Software (algorithm) for stitching or coordinate coupling of overlapping images can be an alternative to sensors. When algorithmic methods are used, the accuracy of the coordinate determination depends on the resolution of the scanner and image and not on the precision of the platform or sensor. When the images are stitched, a single image is formed, and each particle is unique within the image. At the coordinate coupling, the mutual shift (displacement) and rotation of the images are determined. Using these values, the local coordinates of particles in each image can be combined into a common coordinate system. The cases are known of the combined use of the sensor values and the images for high-precision probe positioning. For example, in the SPM NEXT II [23], the sample positioning by the motorized platform is additionally controlled by a high-resolution video camera.

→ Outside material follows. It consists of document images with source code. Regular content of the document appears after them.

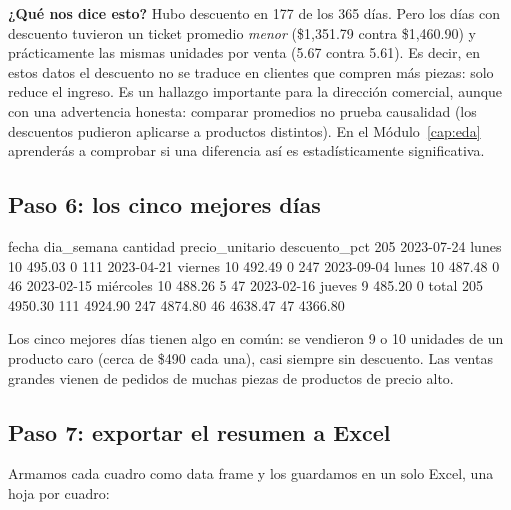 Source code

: \textbf{¿Qué nos dice esto?} Hubo descuento en 177 de los 365 días. Pero
los días con descuento tuvieron un ticket promedio \emph{menor} (\$1,351.79
contra \$1,460.90) y prácticamente las mismas unidades por venta (5.67
contra 5.61). Es decir, en estos datos el descuento no se traduce en
clientes que compren más piezas: solo reduce el ingreso. Es un hallazgo
importante para la dirección comercial, aunque con una advertencia
honesta: comparar promedios no prueba causalidad (los descuentos pudieron
aplicarse a productos distintos). En el Módulo~\ref{cap:eda} aprenderás
a comprobar si una diferencia así es estadísticamente significativa.

\subsection{Paso 6: los cinco mejores días}

\begin{rsalida}
         fecha dia_semana cantidad precio_unitario descuento_pct
205 2023-07-24      lunes       10          495.03             0
111 2023-04-21    viernes       10          492.49             0
247 2023-09-04      lunes       10          487.48             0
46  2023-02-15  miércoles       10          488.26             5
47  2023-02-16     jueves        9          485.20             0
      total
205 4950.30
111 4924.90
247 4874.80
46  4638.47
47  4366.80
\end{rsalida}

Los cinco mejores días tienen algo en común: se vendieron 9 o 10 unidades
de un producto caro (cerca de \$490 cada una), casi siempre sin
descuento. Las ventas grandes vienen de pedidos de muchas piezas de
productos de precio alto.

\subsection{Paso 7: exportar el resumen a Excel}

Armamos cada cuadro como data frame y los guardamos en un solo Excel, una
hoja por cuadro:

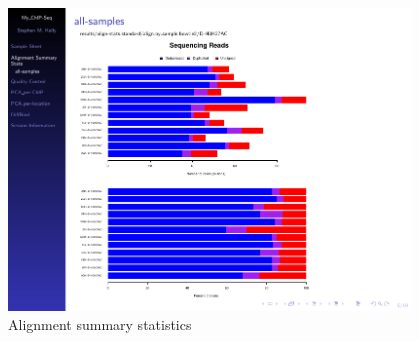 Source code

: \documentclass[final]{beamer}
\newlength{\sepwid}
\newlength{\onecolwid}
\newlength{\twocolwid}
\begin{document}
\begin{frame}[t]
\begin{columns}[t]
\begin{column}{\sepwid}\end{column} %

\begin{column}{\twocolwid} %

\begin{columns}[t,totalwidth=\twocolwid] %

\begin{column}{\onecolwid}%

%	
\begin{beamerboxesrounded}{} %

\begin{figure}
\includegraphics[width=1.0\linewidth, frame]{./Figures/alignStats}
\caption{Alignment summary statistics}
\label{fig:alignStats}
\end{figure}



\end{beamerboxesrounded}
\end{column}
\end{columns}
\end{column}
\end{columns}
\end{frame}
\end{document}
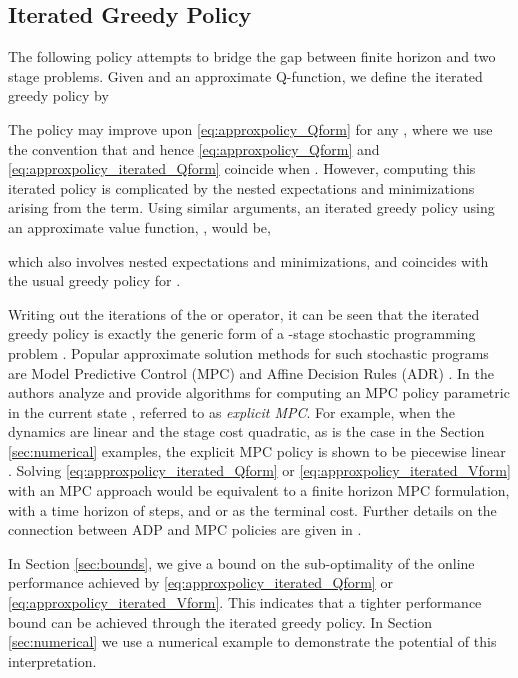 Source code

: \documentclass[journal]{IEEEtran}
\newcommand{\textQ}{Q}
\begin{document}
\subsection{Iterated Greedy Policy}  \label{sec:adp_improvedPolicy}

The following policy attempts to bridge the gap between finite horizon and two stage problems. Given  and an approximate \textQ-function, we define the iterated greedy policy by
	
The policy may improve upon \eqref{eq:approxpolicy_Qform} for any , where we use the convention that  and hence \eqref{eq:approxpolicy_Qform} and \eqref{eq:approxpolicy_iterated_Qform} coincide when .
However, computing this iterated policy is complicated by the nested expectations and minimizations arising from the  term. Using similar arguments, an iterated greedy policy using an approximate value function, , would be,
	
which also involves nested expectations and minimizations, and coincides with the usual greedy policy for .


Writing out the iterations of the  or  operator, it can be seen that the iterated greedy policy is exactly the generic form of a -stage stochastic programming problem \cite[section 3.1]{shapiro_2014_lectures_on_stoch_prog}.
Popular approximate solution methods for such stochastic programs are Model Predictive Control (MPC) \cite{rawlings_1999_MPCtextbook,camacho_2007_MPC} and Affine Decision Rules (ADR) \cite{ben-tal_adjustable_2004,angelos_2010_generalizedDR}.
In \cite{morari_2014_MPCBook} the authors analyze and provide algorithms for computing an MPC policy parametric in the current state , referred to as \emph{explicit MPC}. For example, when the dynamics are linear and the stage cost quadratic, as is the case in the Section \ref{sec:numerical} examples, the explicit MPC policy is shown to be piecewise linear \cite[\S 6.3]{morari_2014_MPCBook}.
Solving  \eqref{eq:approxpolicy_iterated_Qform} or \eqref{eq:approxpolicy_iterated_Vform} with an MPC approach would be equivalent to a finite horizon MPC formulation, with a time horizon of  steps, and  or  as the terminal cost.
Further details on the connection between ADP and MPC policies are given in \cite{bertsekas_2005_fromADPtoMPC}.


In Section \ref{sec:bounds}, we give a bound on the sub-optimality of the online performance achieved by \eqref{eq:approxpolicy_iterated_Qform} or \eqref{eq:approxpolicy_iterated_Vform}. This indicates that a tighter performance bound can be achieved through the iterated greedy policy. In Section \ref{sec:numerical} we use a numerical example to demonstrate the potential of this interpretation. 
\end{document}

Detectors and descriptors of key points are widely used for matching and stitching of images. Binary descriptors (BRIEF, ORB and BRISK) refer to low-level ones and they are sensitive to distortions associated with the change in scale, shape, and point of view [35] which are quite probable in an SPM. The SPMimages can contain distortions even after processing, which influence the result of the measurement of object sizes. For example, an image can contain lines significantly different from neighbouring lines due to the probe-surface interaction or l/f noises [36]. There can also be brightness oscillations due to the final speed of the regulating system, surface contamination, vibroacoustic disturbances, and imperfect scanning system. Such disturbances influence the object shape and the position of key points. More complex, transformation invariant descriptors such as SIFT [37], SURF [38] can also be ineffective in the conditions of disturbances and distortions characteristic of the SPM.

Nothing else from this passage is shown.